* [YOUR INSTRUCTIONS] Check each line of the records for "about"; collect those that have it.
────────────────────────────────────────
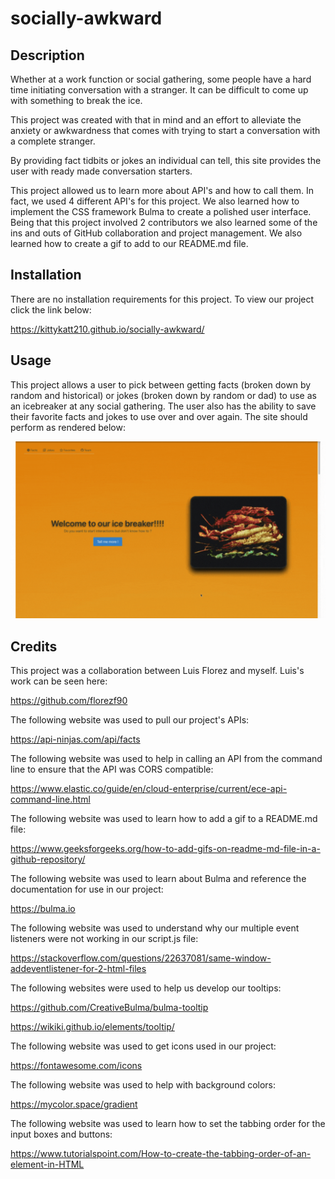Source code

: # socially-awkward

## Description

Whether at a work function or social gathering, some people have a hard time initiating conversation with a stranger. It can be difficult to come up with something to break the ice. 

This project was created with that in mind and an effort to alleviate the anxiety or awkwardness that comes with trying to start a conversation with a complete stranger.  

By providing fact tidbits or jokes an individual can tell, this site provides the user with ready made conversation starters.

This project allowed us to learn more about API's and how to call them. In fact, we used 4 different API's for this project. We also learned how to implement the CSS framework Bulma to create a polished user interface. Being that this project involved 2 contributors we also learned some of the ins and outs of GitHub collaboration and project management. We also learned how to create a gif to add to our README.md file.

## Installation

There are no installation requirements for this project. To view our project click the link below:

https://kittykatt210.github.io/socially-awkward/

## Usage

This project allows a user to pick between getting facts (broken down by random and historical) or jokes (broken down by random or dad) to use as an icebreaker at any social gathering. The user also has the ability to save their favorite facts and jokes to use over and over again. The site should perform as rendered below:

![](./assets/images/siteDemo.gif)
## Credits
This project was a collaboration between Luis Florez and myself. Luis's work can be seen here:

https://github.com/florezf90

The following website was used to pull our project's APIs:

https://api-ninjas.com/api/facts

The following website was used to help in calling an API from the command line to ensure that the API was CORS compatible:

https://www.elastic.co/guide/en/cloud-enterprise/current/ece-api-command-line.html

The following website was used to learn how to add a gif to a README.md file:

https://www.geeksforgeeks.org/how-to-add-gifs-on-readme-md-file-in-a-github-repository/

The following website was used to learn about Bulma and reference the documentation for use in our project:

https://bulma.io

The following website was used to understand why our multiple event listeners were not working in our script.js file:

https://stackoverflow.com/questions/22637081/same-window-addeventlistener-for-2-html-files

The following websites were used to help us develop our tooltips:

https://github.com/CreativeBulma/bulma-tooltip

https://wikiki.github.io/elements/tooltip/

The following website was used to get icons used in our project:

https://fontawesome.com/icons

The following website was used to help with background colors:

https://mycolor.space/gradient

The following website was used to learn how to set the tabbing order for the input boxes and buttons:

https://www.tutorialspoint.com/How-to-create-the-tabbing-order-of-an-element-in-HTML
────────────────────────────────────────
* [FINISHED TASK]
This project allowed us to learn more about API's and how to call them. In fact, we used 4 different API's for this project. We also learned how to implement the CSS framework Bulma to create a polished user interface. Being that this project involved 2 contributors we also learned some of the ins and outs of GitHub collaboration and project management. We also learned how to create a gif to add to our README.md file.
The following website was used to learn about Bulma and reference the documentation for use in our project:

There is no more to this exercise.